Jalapeno Sauce and Eagle Heights Community Garden in Madison, Wisconsin

Wisconsin is known for beer, brats and dairy products, especially cheese.  If you read Bunkycooks on Monday, you will know that Madison, Wisconsin is also known for its Dane County Farmer’s Market.  It is the largest producer-only market in the country.

We were very impressed with the market and the varieties of produce, flowers, cheeses and other items sold there and wish we had something like it in Atlanta.  With hundreds of vendors and thousand of visitors, it was pretty spectacular.

My stepdaughter and her husband visit the Farmers’ Market almost every Saturday morning and then they spend part of the rest of their weekend tending to and picking their own berries, vegetables and herbs at their garden located at Eagle Heights Community Garden.

This community garden sits right near the campus of The University of Wisconsin and is owned by the school.  Looking over the many acres dedicated to this community garden, it seemed endless.  We watched the gardeners come and go as they tended to their plots and took home the fruits of their labor.

Angela and Jim have a standard size plot, which is approximately 20’ X 25’.  They pay $35 per year to be able to plant what they choose to and maintain this plot.  The community provides the tools and water for their use.

This has been a tough growing season with the extreme heat, but Angela and Jim did have success with their onions, garlic, carrots, beets, tomatoes, radishes, lettuces, peppers and various herbs.  That sounds pretty good to me! 🙂

We had these carrots for dinner

We took home some carrots, beets, basil and jalapeño peppers last Saturday.  After a stop at the Willy Street Co-op for some local grassfed N.Y. Strip Steaks to throw on the grill for Mr. Bunkycooks birthday dinner, Jim whipped up a Jalapeño Sauce for the steaks.  I must admit that when he said jalapeño I thought it would be really hot and spicy and an odd combination with the steak.  I was wrong.  It was a perfect accompaniment to meat and not just steak.  It was tasty enough that I decided to make it again and share the recipe with you!

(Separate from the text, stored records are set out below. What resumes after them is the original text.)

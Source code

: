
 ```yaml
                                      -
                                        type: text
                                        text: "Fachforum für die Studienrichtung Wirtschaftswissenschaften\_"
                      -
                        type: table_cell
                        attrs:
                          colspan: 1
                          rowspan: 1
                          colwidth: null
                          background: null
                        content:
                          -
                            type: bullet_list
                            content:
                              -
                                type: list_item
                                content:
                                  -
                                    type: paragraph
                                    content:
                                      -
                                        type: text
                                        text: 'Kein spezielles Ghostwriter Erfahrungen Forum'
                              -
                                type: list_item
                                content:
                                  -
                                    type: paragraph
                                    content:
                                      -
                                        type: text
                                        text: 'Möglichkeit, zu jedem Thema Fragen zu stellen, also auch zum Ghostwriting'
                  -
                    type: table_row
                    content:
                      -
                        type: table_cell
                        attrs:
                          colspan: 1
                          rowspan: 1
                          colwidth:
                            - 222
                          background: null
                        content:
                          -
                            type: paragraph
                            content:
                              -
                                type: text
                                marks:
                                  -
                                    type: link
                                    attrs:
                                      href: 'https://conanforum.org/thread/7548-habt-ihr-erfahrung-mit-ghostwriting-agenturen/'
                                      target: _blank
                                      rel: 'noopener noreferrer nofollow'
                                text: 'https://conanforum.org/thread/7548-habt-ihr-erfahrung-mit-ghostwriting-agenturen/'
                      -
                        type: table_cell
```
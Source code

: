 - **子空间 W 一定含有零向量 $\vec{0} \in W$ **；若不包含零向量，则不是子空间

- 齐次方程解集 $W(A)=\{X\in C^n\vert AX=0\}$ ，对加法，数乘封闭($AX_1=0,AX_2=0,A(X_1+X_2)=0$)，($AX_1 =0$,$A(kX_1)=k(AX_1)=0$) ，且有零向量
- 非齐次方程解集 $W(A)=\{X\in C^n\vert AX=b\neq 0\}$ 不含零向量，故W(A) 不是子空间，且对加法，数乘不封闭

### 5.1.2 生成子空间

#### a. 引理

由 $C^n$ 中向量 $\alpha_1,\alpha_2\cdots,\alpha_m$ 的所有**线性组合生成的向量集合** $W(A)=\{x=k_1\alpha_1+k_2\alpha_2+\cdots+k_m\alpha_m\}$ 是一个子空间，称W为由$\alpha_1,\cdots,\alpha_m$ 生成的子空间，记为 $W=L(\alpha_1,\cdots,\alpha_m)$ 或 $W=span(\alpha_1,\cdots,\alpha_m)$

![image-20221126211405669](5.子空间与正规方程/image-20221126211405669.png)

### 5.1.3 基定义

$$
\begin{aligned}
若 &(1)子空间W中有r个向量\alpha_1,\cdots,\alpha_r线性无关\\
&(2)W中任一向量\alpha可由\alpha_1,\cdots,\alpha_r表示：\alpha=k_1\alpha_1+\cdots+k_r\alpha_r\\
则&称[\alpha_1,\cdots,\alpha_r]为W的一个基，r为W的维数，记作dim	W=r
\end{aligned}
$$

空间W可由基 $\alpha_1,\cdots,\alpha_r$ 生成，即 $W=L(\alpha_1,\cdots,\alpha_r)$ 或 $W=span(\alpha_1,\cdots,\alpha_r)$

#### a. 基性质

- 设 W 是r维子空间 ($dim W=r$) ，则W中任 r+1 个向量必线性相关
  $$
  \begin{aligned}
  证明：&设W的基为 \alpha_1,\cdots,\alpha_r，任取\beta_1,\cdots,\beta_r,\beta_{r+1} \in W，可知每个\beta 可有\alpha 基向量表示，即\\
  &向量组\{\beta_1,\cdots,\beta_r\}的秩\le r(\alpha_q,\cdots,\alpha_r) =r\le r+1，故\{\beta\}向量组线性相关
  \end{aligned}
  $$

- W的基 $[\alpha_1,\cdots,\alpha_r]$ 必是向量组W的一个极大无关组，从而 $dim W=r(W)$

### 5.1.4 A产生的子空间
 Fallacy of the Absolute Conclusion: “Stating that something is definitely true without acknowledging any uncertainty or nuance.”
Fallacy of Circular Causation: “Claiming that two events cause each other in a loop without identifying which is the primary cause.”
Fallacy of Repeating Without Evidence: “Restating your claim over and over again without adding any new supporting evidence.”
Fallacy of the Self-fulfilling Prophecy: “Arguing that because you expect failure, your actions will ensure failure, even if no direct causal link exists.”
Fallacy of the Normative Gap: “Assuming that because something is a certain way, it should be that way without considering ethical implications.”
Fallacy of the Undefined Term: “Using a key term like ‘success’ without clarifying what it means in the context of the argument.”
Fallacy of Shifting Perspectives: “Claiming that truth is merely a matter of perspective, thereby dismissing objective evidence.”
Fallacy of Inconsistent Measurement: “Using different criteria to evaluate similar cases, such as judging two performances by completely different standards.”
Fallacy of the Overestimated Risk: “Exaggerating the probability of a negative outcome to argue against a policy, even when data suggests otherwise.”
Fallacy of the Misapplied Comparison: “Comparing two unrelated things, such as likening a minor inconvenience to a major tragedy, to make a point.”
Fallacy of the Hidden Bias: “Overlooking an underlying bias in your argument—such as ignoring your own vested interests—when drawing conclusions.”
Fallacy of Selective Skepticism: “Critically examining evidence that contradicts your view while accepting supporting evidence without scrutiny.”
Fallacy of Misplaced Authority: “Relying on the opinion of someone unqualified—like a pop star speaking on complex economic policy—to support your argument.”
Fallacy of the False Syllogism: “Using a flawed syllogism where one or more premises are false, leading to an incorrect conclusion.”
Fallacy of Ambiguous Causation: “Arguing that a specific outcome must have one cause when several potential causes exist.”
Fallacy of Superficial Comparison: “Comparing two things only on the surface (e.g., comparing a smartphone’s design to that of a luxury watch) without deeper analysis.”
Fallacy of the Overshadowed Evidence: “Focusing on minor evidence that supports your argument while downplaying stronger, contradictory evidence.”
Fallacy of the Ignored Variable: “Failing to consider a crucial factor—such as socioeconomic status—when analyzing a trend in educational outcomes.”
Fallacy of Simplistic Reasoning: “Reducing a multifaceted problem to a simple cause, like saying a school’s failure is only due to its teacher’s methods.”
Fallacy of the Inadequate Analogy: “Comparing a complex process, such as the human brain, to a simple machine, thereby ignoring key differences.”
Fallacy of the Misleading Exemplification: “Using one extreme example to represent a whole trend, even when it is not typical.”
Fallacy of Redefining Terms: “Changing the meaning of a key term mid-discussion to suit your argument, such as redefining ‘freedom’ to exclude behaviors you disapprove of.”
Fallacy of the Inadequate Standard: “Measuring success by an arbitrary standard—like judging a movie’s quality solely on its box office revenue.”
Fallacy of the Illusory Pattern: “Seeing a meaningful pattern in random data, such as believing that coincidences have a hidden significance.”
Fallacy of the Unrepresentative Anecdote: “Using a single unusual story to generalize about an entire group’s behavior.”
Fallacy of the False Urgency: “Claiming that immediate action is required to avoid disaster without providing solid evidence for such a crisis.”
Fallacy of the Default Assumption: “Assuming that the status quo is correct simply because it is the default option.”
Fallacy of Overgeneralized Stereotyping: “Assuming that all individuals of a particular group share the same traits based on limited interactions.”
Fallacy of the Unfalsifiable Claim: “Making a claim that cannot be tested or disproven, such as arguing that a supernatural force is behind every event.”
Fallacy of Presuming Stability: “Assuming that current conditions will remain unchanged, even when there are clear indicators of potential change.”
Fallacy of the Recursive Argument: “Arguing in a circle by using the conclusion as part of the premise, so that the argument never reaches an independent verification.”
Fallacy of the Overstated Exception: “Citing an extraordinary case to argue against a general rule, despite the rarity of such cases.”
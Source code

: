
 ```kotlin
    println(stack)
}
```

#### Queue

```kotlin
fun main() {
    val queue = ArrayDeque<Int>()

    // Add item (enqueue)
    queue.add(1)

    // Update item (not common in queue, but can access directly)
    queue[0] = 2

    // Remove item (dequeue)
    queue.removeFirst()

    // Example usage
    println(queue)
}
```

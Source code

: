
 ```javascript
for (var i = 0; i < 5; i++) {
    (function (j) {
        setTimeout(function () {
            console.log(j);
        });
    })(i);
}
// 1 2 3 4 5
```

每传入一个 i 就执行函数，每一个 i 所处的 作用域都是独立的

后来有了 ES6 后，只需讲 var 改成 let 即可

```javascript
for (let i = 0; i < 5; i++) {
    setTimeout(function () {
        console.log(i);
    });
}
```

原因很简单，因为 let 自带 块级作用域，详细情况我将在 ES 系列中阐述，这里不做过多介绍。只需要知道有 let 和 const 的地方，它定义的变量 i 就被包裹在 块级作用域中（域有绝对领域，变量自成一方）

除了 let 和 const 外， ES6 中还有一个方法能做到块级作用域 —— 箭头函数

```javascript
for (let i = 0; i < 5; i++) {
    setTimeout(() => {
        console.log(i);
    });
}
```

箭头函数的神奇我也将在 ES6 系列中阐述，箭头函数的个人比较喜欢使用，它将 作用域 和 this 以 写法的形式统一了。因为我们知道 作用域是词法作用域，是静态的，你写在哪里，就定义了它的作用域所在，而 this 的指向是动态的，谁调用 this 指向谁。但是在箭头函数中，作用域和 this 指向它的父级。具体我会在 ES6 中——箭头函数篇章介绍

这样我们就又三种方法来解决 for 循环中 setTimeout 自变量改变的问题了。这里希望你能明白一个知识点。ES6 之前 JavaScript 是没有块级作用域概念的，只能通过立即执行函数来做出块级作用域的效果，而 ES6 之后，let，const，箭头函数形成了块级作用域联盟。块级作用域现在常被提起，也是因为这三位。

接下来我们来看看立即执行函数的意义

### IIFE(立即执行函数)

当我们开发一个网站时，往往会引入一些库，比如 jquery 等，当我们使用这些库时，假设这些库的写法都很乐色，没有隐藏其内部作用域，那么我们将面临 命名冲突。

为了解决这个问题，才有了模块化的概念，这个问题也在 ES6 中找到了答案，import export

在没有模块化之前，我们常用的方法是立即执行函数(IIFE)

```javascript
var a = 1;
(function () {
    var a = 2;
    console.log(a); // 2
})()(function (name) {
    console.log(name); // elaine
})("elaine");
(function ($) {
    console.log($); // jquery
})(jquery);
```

The version of the sauce we had in Madison was made with homegrown jalapeños, a sweet onion and cilantro.  I made it with jalapeños from the local Farmers’ Market, a shallot and cilantro.  Mine definitely had a bit more of a bite when I tasted it by itself, which I think was caused by using the shallot rather than the sweet onion (which is what I had on hand).  However, even with a bit of a bite when tasted by itself, the sauce changes when combined with the meat.

Hops – of course they would grow hops in Wisconsin!

When added to a grilled meat it takes on an element of sweetness.  The sear on the meat and the Jalapeño Sauce form a very different taste together than what you would expect.  Last night we grilled locally produced bone-in pork chops and it once again added another dimension of flavor to the pork.  It was delicious!

They had me working out there too!

 

I wish I could have taken home some of the lavender!

Be sure to remove all the seeds and insides of the peppers, unless you want a really hot and spicy sauce.  You might want to wear gloves to do this.  I didn’t and my fingers were zinging for a bit after dinner last evening.  I would use less vinegar than recommended so the sauce is not so liquidy.  If you have an aversion to cilantro, you might enjoy the sauce with parsley.

Angela picked the jalapenos for the sauce

We know there are lots more uses for this great tasting sauce, such as topping a pan seared or grilled fish.  Mr. B has other ideas, so I will keep you posted after we try them!

Let the food processor do most of the work in making this simple sauce.

 

Serve the sauce with any grilled meat for a great flavor combination!

I will have another post on Madison and a recipe for a Wisconsin specialty next week, so stay tuned!

Enjoy!

Jalapeno Sauce

This fresh jalapeno pepper sauce is delicious when paired with grilled meats and seafood.

Ingredients:

1 medium sweet onion, such as Vidalia or Walla Walla, finely chopped
8 Jalapeño chilies, seeded and diced (for a hotter salsa, leave some of the seeds in)
3 tablespoons chopped fresh cilantro
3/4 cup distilled white vinegar (use less)
2 teaspoons coarse salt (kosher or sea) or more to taste
1/2 freshly ground black pepper, or more to taste

Directions:

Place the onions and chilies in a food processor and process to a coarse puree. Add the cilantro, vinegar and salt and pepper and pulse to blend. Correct the seasoning, adding the salt or pepper; the salsa should be highly seasoned. The salsa tastes best served the day it’s made. Transfer any leftovers to a jar, cover and refrigerate. This salsa will keep several days.